Yale Logo Antibiotics are provided to quite a few kids during infancy, but it may be harmful later on. A recent study commenced by the Yale School of Public Health suggests that children receiving antibiotics within the first six months of life face a dramatic risk of being diagnosed with asthma and allergies by the age of 6, even without a genetic predisposition. It was suggested that unnecessary employment of antibiotics has to be avoided particularly in low-risk children.

At the time of the study, 1400 women provided data on their pregnancies and children until the sixth birthday. Infants exposed to antibiotics in the first six months of life possibly were 52 percent more likely to develop childhood asthma and allergies than those who did not receive antibiotics. It was pointed out that the chances of developing childhood asthma also appeared among those without respiratory tract infections and kids whose asthma was first diagnosed after 3 years of age. Scientists observe that those without any asthmatic parents have a stronger threat of asthma after antibiotic use.

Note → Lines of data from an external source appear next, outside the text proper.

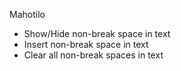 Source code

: Mahotilo
- Show/Hide non-break space in text
- Insert non-break space in text
- Clear all non-break spaces in text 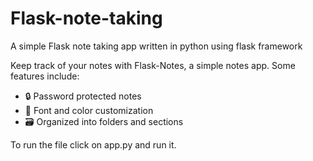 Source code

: # Flask-note-taking

A simple Flask note taking app written in python using flask framework

Keep track of your notes with Flask-Notes, a simple notes app. Some features include:
	
* 🔒 Password protected notes
* 🎨 Font and color customization	
* 🗃️ Organized into folders and sections

To run the file click on app.py and run it. 
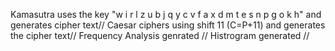 Kamasutra uses the key "w i r l z u b j q y c v f a x d m t e s n p g o k h" and generates cipher text//
Caesar ciphers using shift 11 (C=P+11) and generates the cipher text//
Frequency Analysis genrated //
Histrogram generated //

It is believed that early antibiotic exposure, especially to broad-spectrum antibiotics, curbs the developing immune system and generates a reduced anti-allergic response. Early microbial exposure in the intestinal tract is supposedly required for transition to a mature and balanced immune system during childhood. The study concludes that antibiotic use modifies microbial flora in the gut, therefore paves way for imbalance within the immune system and develops a poor allergic response. Michael B. Bracken, professor of epidemiology at the Yale School of Public Health, lead author and colleagues assert that simply avoiding antibiotics can help decrease risk of developing asthma and allergies.

The study is published online in the American Journal of Epidemiology.